● **What you are asked to do**
Please return every line below that contains the string "delays".

########################################

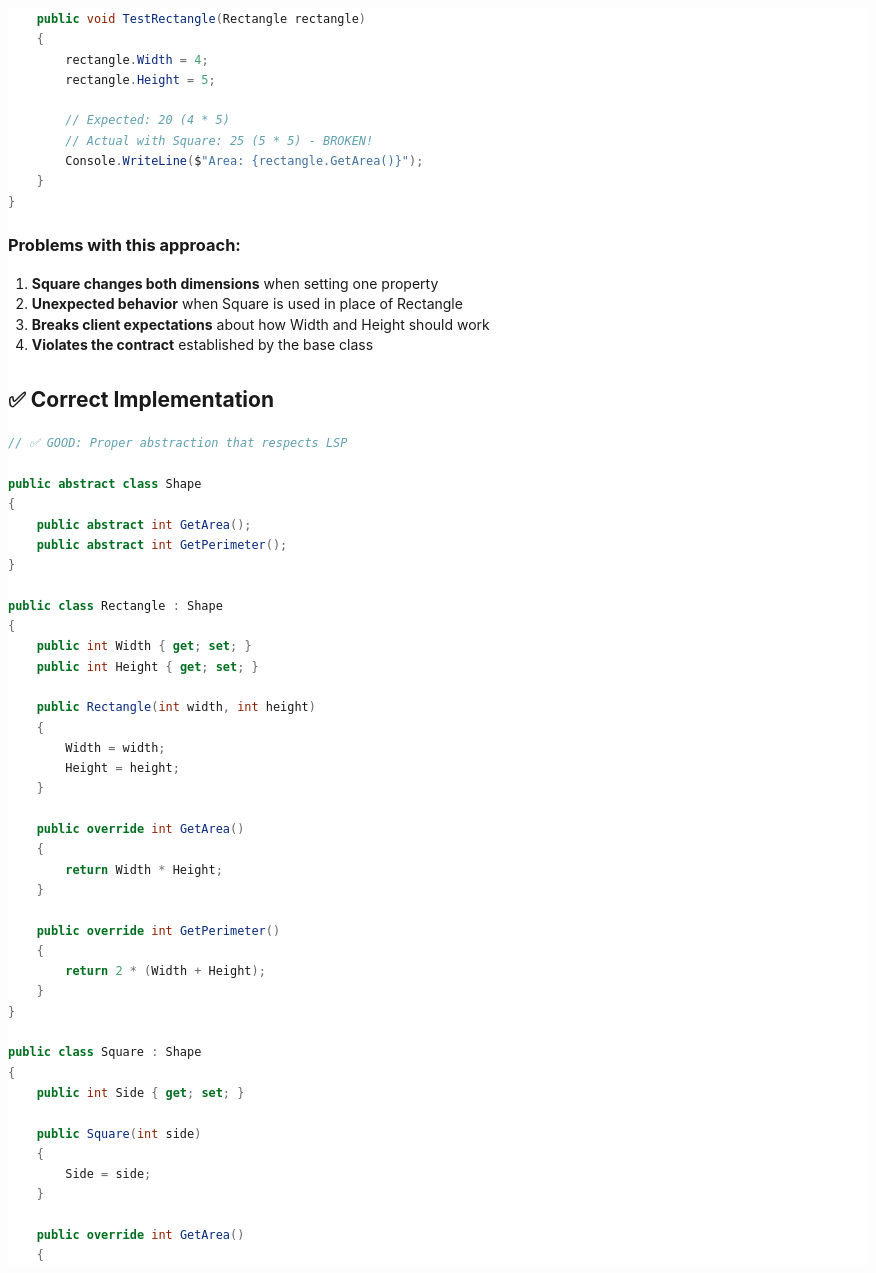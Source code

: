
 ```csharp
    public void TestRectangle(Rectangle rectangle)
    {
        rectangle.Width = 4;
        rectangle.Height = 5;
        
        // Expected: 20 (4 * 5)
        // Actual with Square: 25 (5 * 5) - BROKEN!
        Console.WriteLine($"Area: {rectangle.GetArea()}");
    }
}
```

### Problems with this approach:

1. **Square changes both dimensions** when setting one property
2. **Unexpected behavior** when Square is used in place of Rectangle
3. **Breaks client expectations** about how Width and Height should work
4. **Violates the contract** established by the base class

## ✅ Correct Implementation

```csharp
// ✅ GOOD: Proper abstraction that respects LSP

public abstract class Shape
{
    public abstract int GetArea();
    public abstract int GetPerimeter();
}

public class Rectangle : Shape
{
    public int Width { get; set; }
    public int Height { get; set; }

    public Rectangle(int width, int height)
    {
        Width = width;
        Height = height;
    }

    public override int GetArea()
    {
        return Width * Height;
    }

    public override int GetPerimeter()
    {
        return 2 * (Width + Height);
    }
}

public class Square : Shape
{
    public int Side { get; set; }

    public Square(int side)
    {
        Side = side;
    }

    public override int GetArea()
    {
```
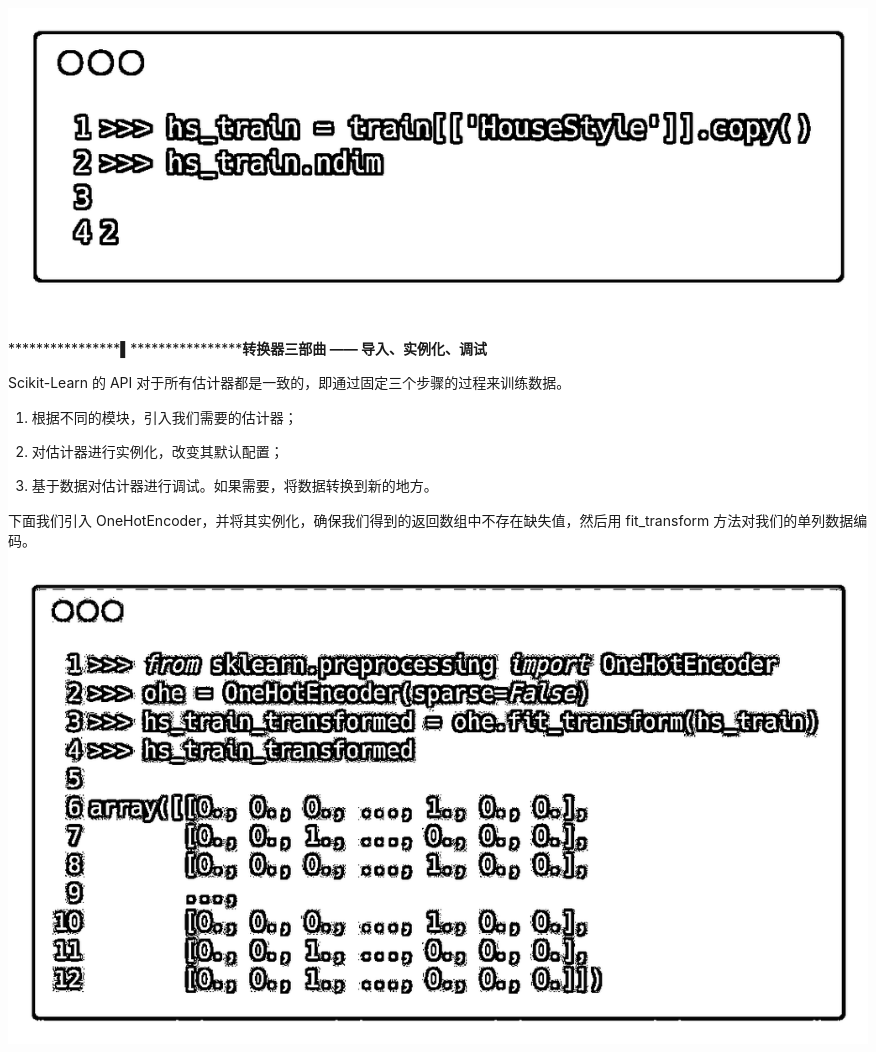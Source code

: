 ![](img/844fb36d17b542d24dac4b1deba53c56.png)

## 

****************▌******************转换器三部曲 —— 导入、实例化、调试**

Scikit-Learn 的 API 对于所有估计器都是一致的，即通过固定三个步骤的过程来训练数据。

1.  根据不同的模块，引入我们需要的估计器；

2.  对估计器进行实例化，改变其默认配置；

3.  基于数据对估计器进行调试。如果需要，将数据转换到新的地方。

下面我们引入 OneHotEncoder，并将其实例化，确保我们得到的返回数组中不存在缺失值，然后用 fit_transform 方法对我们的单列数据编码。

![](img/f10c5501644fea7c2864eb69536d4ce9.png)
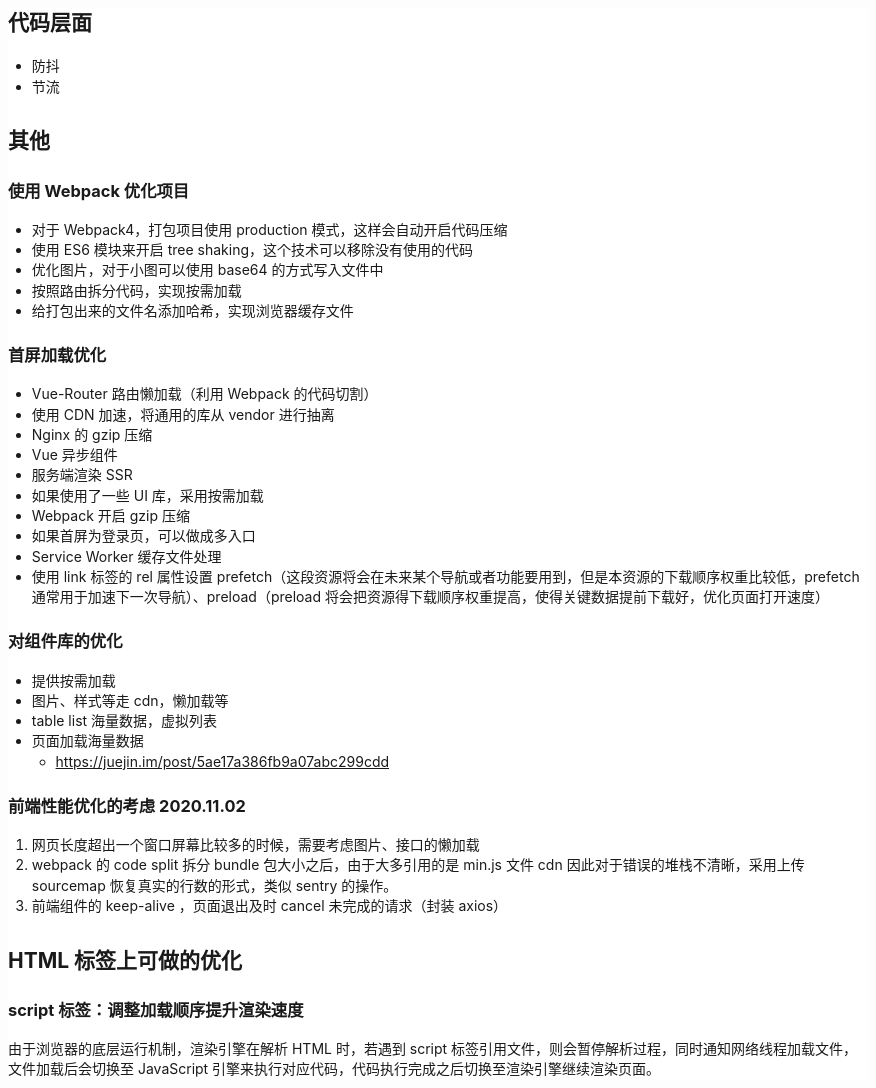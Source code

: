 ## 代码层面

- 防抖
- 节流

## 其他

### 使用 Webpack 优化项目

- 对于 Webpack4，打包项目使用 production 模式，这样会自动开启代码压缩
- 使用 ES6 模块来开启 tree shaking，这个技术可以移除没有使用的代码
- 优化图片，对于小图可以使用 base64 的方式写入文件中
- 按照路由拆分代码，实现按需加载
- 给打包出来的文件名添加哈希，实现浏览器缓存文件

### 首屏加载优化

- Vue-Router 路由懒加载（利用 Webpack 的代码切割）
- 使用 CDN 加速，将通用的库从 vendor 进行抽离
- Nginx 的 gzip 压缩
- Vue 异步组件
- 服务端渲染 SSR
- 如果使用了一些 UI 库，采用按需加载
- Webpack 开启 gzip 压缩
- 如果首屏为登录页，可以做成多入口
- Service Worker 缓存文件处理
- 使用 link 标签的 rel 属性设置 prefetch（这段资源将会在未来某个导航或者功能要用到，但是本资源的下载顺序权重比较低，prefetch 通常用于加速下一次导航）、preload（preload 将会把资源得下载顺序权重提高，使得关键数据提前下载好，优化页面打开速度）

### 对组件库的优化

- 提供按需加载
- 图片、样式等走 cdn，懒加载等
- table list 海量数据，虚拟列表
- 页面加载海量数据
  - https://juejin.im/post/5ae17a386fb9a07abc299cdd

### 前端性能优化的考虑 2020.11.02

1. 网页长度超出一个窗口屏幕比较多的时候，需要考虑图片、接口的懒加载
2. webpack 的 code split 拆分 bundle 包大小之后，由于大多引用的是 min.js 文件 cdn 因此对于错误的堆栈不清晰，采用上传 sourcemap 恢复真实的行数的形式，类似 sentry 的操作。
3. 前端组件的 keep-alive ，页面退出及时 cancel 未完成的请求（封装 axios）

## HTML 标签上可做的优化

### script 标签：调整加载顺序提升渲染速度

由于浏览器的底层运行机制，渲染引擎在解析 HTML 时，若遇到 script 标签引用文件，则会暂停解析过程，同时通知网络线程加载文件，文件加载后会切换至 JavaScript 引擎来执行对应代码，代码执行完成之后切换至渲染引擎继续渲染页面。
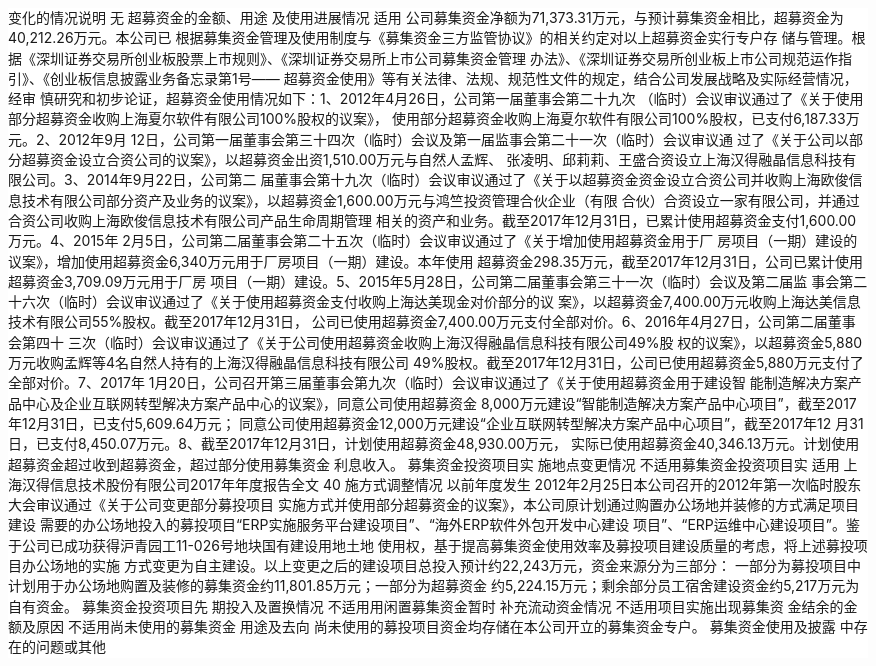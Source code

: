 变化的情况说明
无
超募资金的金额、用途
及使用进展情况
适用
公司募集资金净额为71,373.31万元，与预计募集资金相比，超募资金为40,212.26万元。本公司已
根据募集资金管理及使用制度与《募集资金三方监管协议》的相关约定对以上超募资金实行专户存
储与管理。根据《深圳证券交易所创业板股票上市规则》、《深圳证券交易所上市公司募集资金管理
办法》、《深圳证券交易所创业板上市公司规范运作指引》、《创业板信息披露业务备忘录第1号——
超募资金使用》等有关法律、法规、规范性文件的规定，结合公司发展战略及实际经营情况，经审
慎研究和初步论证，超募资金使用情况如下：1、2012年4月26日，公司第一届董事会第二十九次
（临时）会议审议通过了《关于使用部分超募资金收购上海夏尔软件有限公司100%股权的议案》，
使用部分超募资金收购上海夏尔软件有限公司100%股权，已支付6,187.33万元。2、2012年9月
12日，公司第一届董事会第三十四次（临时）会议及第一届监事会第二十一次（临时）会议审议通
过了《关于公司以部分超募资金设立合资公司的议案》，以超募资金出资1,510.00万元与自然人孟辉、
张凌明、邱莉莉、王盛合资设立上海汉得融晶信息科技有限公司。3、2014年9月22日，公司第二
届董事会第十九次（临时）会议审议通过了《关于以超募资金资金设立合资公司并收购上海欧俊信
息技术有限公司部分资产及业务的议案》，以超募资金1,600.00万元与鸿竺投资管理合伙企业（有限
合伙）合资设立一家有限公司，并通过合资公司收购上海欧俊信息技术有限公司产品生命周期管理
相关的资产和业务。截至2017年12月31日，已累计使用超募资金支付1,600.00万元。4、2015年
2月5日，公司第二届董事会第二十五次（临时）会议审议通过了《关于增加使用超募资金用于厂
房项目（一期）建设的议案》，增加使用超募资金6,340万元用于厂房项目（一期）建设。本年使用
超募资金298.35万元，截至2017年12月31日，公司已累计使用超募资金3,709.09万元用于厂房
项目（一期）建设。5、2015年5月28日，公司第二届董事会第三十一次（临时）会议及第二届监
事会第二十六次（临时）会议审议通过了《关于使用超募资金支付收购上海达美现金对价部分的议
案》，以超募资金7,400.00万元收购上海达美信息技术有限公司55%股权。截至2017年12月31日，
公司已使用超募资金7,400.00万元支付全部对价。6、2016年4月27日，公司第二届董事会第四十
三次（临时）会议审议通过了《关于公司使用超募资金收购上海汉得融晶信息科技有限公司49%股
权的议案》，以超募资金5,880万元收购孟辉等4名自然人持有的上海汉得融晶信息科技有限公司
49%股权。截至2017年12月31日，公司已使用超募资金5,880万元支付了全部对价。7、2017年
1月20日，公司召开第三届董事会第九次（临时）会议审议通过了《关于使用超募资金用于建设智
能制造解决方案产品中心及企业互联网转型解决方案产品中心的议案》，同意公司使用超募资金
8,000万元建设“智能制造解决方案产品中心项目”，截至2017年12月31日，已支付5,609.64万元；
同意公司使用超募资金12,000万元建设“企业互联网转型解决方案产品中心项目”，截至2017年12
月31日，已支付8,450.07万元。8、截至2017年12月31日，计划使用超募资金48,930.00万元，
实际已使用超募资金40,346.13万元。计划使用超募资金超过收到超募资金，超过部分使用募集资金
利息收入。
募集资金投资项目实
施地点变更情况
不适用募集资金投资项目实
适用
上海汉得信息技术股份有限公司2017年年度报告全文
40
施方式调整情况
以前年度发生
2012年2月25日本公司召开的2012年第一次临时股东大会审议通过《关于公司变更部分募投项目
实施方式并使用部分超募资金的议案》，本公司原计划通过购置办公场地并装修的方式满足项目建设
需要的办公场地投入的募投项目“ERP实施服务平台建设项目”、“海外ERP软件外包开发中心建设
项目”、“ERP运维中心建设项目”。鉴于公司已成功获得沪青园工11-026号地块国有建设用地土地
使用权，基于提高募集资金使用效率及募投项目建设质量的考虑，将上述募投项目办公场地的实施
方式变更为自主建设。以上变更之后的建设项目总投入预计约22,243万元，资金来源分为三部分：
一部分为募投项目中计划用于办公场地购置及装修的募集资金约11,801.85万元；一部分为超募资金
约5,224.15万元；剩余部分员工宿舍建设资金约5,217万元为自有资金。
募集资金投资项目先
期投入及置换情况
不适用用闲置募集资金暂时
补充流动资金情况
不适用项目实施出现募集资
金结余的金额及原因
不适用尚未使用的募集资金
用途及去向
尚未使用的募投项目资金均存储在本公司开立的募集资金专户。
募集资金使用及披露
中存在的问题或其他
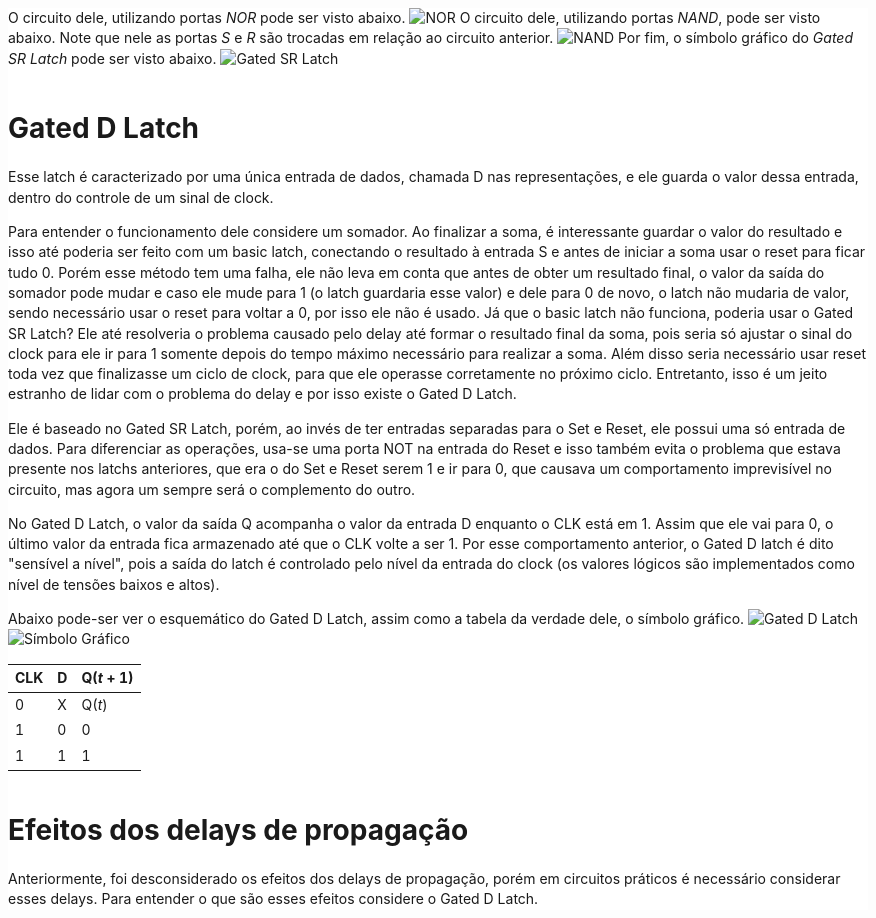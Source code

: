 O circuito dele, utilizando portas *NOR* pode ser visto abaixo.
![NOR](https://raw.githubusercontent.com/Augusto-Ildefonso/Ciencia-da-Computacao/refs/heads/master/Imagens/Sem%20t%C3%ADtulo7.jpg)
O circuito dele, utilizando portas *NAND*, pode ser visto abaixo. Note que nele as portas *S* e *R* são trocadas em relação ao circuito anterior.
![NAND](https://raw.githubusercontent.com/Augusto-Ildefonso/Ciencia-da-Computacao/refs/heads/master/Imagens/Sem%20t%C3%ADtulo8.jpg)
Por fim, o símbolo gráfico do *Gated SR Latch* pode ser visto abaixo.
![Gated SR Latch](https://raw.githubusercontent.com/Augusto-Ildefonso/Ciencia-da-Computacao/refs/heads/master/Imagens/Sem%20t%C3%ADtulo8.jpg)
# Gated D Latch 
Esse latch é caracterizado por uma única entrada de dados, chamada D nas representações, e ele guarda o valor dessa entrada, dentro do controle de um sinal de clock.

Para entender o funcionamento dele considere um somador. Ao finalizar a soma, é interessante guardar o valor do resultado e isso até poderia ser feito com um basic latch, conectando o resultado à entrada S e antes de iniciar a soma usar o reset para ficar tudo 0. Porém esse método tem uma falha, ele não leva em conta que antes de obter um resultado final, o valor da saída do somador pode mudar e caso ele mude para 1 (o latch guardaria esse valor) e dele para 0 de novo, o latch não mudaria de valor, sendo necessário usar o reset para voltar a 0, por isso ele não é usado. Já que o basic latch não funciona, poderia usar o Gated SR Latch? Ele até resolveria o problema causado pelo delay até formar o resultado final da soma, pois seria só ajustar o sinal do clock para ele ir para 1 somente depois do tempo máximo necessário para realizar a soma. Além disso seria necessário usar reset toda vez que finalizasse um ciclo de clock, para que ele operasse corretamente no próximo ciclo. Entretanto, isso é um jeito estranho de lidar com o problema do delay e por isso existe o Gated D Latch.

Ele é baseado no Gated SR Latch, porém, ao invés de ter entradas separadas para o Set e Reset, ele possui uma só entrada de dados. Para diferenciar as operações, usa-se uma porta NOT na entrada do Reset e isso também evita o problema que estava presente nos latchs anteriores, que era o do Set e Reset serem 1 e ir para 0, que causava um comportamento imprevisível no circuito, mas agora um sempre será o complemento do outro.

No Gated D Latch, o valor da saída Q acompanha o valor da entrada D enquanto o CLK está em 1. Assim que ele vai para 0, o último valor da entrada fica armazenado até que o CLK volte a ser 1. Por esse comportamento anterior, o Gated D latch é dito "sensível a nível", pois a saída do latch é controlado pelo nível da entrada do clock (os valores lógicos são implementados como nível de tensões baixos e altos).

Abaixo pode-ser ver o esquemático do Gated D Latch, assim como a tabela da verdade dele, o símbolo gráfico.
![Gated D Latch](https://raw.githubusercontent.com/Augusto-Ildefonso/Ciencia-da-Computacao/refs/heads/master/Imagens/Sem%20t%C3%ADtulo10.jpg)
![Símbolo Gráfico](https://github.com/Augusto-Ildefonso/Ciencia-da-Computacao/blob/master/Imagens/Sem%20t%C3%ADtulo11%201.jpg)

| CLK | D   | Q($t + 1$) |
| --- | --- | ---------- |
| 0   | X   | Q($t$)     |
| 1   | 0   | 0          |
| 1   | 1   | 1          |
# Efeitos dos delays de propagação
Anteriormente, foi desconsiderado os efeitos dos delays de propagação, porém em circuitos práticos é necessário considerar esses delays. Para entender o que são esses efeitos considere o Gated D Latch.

########################################

● **Task solution**
# Efeitos dos delays de propagação
Anteriormente, foi desconsiderado os efeitos dos delays de propagação, porém em circuitos práticos é necessário considerar esses delays. Para entender o que são esses efeitos considere o Gated D Latch.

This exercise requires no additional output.